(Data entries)
= = = = = = =

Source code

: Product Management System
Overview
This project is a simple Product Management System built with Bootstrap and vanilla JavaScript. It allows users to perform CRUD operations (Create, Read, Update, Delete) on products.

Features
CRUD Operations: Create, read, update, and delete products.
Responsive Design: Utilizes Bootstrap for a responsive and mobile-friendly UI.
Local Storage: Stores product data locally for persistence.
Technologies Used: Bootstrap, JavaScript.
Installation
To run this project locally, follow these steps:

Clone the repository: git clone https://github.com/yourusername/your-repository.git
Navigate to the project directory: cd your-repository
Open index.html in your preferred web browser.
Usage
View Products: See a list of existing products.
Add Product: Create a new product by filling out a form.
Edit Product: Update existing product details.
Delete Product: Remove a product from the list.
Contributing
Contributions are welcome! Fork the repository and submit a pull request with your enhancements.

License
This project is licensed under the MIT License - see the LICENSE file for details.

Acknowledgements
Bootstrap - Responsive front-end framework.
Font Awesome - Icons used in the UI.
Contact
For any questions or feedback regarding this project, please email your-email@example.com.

= = = = = = =

What you have to do: Every line in the records that holds the word "existing" should be copied into the answer.

Exercise result:
View Products: See a list of existing products.
Edit Product: Update existing product details.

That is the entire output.